# WORK INSTRUCTIONS
Would you copy each line of the data below that has "need"?

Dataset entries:
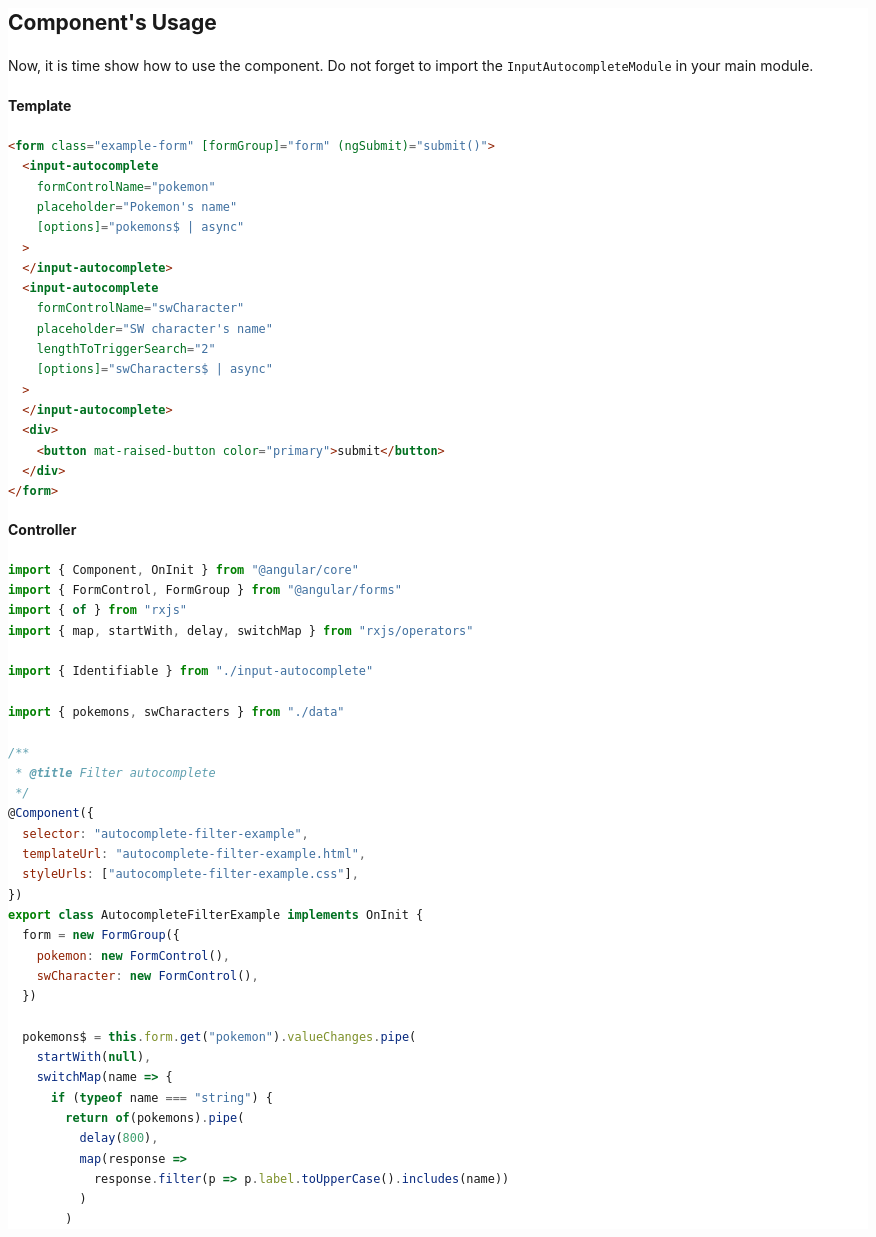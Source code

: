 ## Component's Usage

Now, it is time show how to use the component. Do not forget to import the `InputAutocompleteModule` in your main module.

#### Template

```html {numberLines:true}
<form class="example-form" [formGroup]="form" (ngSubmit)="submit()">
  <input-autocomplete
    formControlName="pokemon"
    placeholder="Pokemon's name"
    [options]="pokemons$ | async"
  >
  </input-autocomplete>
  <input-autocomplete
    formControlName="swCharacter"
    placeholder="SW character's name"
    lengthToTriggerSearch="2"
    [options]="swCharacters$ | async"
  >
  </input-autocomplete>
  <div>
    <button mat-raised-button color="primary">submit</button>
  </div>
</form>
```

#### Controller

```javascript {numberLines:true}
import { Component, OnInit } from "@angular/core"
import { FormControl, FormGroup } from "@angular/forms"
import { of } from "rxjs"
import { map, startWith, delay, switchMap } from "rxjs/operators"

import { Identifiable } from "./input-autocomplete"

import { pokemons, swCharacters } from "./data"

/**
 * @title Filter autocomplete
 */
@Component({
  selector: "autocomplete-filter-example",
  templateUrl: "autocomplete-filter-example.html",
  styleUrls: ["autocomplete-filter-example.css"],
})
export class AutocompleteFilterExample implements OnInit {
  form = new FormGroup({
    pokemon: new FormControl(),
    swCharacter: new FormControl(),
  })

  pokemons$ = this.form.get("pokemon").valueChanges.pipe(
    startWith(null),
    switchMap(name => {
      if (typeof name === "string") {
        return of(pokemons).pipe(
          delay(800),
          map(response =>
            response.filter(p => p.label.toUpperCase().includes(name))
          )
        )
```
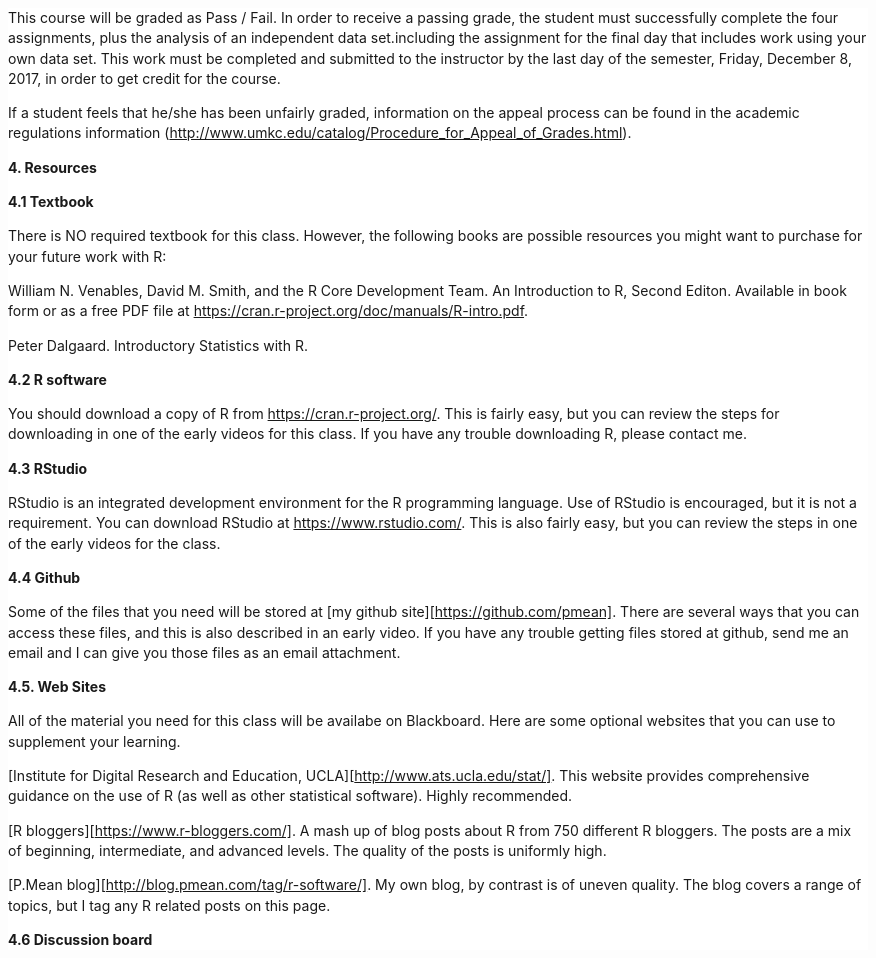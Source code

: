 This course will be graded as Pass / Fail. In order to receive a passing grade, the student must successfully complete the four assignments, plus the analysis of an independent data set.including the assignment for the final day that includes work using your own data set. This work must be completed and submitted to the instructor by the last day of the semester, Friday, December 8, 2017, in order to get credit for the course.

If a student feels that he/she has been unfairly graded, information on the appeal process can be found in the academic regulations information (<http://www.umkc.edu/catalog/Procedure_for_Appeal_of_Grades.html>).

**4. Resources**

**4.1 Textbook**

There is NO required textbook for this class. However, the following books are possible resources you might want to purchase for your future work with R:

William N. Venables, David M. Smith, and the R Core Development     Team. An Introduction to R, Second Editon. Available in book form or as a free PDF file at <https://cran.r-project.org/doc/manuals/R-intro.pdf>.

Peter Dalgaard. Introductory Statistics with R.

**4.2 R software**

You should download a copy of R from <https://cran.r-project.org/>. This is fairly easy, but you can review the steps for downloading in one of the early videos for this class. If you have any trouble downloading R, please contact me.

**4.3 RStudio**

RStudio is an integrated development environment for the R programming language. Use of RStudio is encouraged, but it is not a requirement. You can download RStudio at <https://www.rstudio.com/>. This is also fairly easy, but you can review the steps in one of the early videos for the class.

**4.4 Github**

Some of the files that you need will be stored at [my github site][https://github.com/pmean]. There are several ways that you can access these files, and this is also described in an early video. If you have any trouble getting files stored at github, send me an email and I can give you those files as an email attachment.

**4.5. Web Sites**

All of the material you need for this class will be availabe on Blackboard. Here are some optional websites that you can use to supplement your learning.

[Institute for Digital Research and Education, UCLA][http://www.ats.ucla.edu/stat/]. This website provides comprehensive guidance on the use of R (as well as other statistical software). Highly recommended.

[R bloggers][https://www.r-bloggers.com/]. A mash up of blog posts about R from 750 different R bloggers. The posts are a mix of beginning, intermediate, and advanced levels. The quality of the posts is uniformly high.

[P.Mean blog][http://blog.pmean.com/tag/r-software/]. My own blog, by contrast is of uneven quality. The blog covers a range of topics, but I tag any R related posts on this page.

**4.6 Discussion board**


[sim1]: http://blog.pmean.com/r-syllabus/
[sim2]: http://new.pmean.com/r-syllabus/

# TASK RESPONSE
Some of the files that you need will be stored at [my github site][https://github.com/pmean]. There are several ways that you can access these files, and this is also described in an early video. If you have any trouble getting files stored at github, send me an email and I can give you those files as an email attachment.
All of the material you need for this class will be availabe on Blackboard. Here are some optional websites that you can use to supplement your learning.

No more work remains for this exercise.